Foliar application of ethephon induces bud dormancy and affects gene expression of dormancy- and flowering-related genes in ‘Mauritius’ litchi (Litchi chinensis Sonn.)

Abstract

A previous study showed that foliar application of ethephon to litchi trees with mature shoots and dormant terminal buds during autumn successfully inhibited new vegetative shoot growth prior to floral induction thereby promoting carbohydrate accumulation and flowering. However, the functional mechanisms of ethylene, the breakdown product of ethephon, in the leaves and terminal buds of litchi and its involvement in the flowering process is largely unknown. Therefore, this study aimed to investigate the phenological, physiological and molecular changes underlying ethephon application and its associations with bud dormancy and flowering in litchi. Ethephon was applied as a single full canopy spray at a concentration of 1000 mg⋅L−1 to ‘Mauritius’ litchi trees with mature vegetative shoots and dormant terminal buds during late autumn of 2018 (mid-April; Southern Hemisphere). Untreated trees served as a control. Phenological characteristics, such as bud dormancy and panicle development, leaf chlorophyll (as an indicator of shoot maturity), ethylene evolution, gene expression levels of flowering- (LcFT2, LcFLC and LcAP1), dormancy- (LcSVP1 and LcSVP2) and ethylene pathway-related (LcEIN3) genes and non-structural carbohydrates were determined in terminal buds, leaves and/or shoots. Ethephon application induced bud dormancy, significantly delayed panicle emergence and promoted pure floral panicle development under more favorable inductive conditions.
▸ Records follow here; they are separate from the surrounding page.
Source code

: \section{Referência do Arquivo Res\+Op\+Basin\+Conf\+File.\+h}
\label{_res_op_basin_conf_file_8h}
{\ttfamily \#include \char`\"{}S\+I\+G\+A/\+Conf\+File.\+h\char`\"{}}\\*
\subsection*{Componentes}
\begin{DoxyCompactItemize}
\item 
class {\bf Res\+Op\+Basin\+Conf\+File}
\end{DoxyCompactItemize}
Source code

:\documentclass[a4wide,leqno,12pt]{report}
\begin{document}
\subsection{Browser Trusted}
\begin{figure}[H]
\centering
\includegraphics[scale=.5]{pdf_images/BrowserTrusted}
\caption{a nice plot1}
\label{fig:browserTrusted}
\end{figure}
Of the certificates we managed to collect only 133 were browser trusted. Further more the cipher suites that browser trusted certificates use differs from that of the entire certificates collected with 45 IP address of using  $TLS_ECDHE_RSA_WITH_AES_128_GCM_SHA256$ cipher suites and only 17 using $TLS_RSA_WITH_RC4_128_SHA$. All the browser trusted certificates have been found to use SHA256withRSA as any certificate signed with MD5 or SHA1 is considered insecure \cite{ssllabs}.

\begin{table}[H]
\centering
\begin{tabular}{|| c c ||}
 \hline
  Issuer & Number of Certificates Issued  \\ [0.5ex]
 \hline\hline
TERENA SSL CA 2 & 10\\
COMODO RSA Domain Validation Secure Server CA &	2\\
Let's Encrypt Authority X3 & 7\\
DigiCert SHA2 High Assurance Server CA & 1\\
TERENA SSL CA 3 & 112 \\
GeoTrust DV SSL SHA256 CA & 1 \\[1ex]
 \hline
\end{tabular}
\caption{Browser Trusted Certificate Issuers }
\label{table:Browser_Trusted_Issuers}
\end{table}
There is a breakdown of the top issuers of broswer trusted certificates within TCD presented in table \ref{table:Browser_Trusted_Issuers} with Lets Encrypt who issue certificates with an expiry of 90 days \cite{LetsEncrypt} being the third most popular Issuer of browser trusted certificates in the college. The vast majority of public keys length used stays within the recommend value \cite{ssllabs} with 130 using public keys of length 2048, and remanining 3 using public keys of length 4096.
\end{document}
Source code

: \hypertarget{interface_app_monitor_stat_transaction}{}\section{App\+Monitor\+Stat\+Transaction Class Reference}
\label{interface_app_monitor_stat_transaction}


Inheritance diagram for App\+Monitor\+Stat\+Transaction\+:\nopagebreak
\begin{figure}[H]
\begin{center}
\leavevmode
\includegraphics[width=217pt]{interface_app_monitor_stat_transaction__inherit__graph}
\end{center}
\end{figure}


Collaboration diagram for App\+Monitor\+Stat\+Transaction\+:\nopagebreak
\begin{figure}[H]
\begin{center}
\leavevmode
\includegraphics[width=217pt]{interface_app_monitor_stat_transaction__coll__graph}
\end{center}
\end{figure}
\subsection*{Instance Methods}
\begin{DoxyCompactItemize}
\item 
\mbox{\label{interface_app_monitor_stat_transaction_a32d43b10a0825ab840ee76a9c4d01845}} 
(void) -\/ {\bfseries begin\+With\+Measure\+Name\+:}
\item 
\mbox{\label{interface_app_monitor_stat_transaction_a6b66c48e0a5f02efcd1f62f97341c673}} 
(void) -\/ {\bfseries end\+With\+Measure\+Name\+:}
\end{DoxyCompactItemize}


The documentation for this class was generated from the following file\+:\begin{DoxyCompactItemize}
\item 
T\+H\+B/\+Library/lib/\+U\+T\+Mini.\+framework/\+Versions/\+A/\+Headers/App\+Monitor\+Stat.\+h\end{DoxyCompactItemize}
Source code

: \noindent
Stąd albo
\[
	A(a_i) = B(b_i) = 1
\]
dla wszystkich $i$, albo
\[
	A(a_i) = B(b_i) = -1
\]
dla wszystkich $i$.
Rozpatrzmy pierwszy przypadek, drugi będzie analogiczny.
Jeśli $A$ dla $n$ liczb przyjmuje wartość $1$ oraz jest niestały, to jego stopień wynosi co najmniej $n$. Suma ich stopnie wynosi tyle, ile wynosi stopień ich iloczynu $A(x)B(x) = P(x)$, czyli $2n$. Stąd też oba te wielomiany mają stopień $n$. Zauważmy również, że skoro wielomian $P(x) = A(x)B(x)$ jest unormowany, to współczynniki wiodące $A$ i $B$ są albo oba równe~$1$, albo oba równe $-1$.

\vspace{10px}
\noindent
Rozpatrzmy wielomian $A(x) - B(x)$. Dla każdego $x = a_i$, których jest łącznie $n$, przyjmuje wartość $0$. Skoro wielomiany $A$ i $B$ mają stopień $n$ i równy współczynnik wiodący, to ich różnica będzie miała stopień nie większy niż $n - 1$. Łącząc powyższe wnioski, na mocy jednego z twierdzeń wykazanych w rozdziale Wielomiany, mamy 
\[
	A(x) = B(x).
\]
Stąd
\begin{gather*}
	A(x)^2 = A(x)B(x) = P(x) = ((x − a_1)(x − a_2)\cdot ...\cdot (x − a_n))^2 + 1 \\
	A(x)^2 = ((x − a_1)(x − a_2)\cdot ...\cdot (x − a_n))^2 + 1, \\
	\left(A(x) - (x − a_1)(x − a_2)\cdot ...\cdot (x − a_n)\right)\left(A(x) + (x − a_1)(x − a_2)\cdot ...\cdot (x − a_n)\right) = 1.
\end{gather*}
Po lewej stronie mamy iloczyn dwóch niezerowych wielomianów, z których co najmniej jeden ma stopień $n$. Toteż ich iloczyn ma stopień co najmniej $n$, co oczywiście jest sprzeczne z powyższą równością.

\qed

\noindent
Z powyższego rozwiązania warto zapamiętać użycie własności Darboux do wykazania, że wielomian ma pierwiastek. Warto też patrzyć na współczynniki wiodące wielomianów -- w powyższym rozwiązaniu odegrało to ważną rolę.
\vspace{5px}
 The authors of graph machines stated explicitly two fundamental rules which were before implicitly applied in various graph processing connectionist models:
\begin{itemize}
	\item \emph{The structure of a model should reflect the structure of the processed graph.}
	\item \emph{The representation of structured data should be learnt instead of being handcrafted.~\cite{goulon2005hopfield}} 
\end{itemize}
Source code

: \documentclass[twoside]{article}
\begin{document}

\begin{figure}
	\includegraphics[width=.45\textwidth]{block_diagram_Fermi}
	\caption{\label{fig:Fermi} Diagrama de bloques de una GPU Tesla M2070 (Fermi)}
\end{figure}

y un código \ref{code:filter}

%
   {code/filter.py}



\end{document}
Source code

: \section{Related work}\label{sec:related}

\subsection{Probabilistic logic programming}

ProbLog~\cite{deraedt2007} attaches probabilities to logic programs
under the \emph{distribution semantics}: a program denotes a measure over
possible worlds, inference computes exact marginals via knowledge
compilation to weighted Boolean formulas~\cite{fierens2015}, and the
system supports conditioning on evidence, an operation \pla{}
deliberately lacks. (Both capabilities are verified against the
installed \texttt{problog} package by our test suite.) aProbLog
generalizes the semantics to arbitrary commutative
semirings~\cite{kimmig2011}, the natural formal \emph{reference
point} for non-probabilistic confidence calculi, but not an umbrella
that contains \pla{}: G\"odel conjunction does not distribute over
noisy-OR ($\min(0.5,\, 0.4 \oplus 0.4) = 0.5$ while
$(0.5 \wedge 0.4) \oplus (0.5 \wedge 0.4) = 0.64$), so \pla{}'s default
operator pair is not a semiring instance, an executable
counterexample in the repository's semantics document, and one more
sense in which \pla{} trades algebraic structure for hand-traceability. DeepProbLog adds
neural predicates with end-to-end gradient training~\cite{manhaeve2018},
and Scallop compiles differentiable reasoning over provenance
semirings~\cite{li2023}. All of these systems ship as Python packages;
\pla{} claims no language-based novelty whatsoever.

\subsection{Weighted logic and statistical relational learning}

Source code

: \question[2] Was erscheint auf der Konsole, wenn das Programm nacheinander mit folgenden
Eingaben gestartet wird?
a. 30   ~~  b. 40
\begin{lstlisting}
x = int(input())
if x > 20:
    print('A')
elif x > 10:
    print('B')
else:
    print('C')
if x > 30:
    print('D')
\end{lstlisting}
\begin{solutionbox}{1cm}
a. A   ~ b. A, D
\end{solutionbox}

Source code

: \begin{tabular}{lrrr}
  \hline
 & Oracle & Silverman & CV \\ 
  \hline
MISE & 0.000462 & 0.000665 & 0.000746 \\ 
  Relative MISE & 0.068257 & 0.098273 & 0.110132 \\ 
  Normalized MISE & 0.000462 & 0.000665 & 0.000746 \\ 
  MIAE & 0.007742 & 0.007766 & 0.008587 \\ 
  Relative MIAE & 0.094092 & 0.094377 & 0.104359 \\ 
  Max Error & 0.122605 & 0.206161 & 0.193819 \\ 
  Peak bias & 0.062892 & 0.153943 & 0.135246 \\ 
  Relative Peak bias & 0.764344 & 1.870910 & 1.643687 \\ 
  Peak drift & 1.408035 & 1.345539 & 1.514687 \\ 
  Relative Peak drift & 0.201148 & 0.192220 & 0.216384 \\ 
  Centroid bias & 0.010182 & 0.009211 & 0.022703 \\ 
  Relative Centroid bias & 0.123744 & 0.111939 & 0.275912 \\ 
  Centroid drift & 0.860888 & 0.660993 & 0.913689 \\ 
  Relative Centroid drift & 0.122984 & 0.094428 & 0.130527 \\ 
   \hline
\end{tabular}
Ethylene evolution increased sharply 2 h after application in both leaves and terminal buds, but decreased rapidly thereafter in the leaves, while remaining high in terminal buds for seven days before gradually declining. Ethephon application significantly increased relative expression of LcEIN3 and LcFLC in terminal buds one day after application, while LcFT2 expression in leaves and LcAP1 expression in terminal buds were significantly increased at the bud break stage. Significant treatments differences were also observed for various carbohydrate metabolites in leaves and shoots at the bud break or floral initiation stage. Our study provided evidence that ethephon application plays an important role in the physiological and molecular regulation of bud dormancy of litchi. By influencing the time of bud break, ethephon application can be a useful tool to manage panicle emergence under less inductive conditions.